Yarın 12 Mart, İstiklâl Marşı’nın kabulünün yıldönümü. Bilinenleri tekrar etmeyeceğim. Âkif hakkında 1936’dan sonra yazılan yazılardan, özellikle ‘inkılâpçı’ yazarların Âkif’i nasıl algıladıklarından bahsedeceğim. İsmail Kara ve Fulya İbanoğlu’nun birlikte hazırladığı ve Âkif’in ölümünden 1940’a kadar gazete ve dergilerde çıkan yazıların toplandığı Sessiz Yaşadım Matbuatta Mehmet Âkif 1936-1940 adlı eserde bu konuda epeyce yazı var.

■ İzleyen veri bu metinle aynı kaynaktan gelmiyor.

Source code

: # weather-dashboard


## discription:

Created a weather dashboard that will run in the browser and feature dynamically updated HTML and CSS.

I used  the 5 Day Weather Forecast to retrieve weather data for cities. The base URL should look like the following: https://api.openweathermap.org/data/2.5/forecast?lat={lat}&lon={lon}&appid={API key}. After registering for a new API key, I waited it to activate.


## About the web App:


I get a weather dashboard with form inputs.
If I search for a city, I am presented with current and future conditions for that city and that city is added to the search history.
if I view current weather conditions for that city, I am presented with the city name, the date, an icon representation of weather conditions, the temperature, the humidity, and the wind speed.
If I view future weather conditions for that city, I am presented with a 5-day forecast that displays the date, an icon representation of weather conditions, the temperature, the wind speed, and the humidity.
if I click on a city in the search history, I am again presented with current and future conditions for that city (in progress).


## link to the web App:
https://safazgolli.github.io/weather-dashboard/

Şair, bu yazılarda genellikle, İslâmcılık, Türkçülük ve İnkılâpçılık bağlamında değerlendiriliyor. Meselâ Yeni Adam dergisinde 11 Mart 1937’de açılan bir soruşturmada sorulan bazı sorular bunu doğrulamakta. Şöyle: “Âkif milliyetçi bir şair midir, İslâmcı bir şair midir?”, “Âkif’in Türk inkılâbına hizmeti var mıdır?” “Âkif’in memleketten uzaklaşmasını nasıl izah edersiniz?”, “Âkif’in insanî olan tarafları var mıdır?”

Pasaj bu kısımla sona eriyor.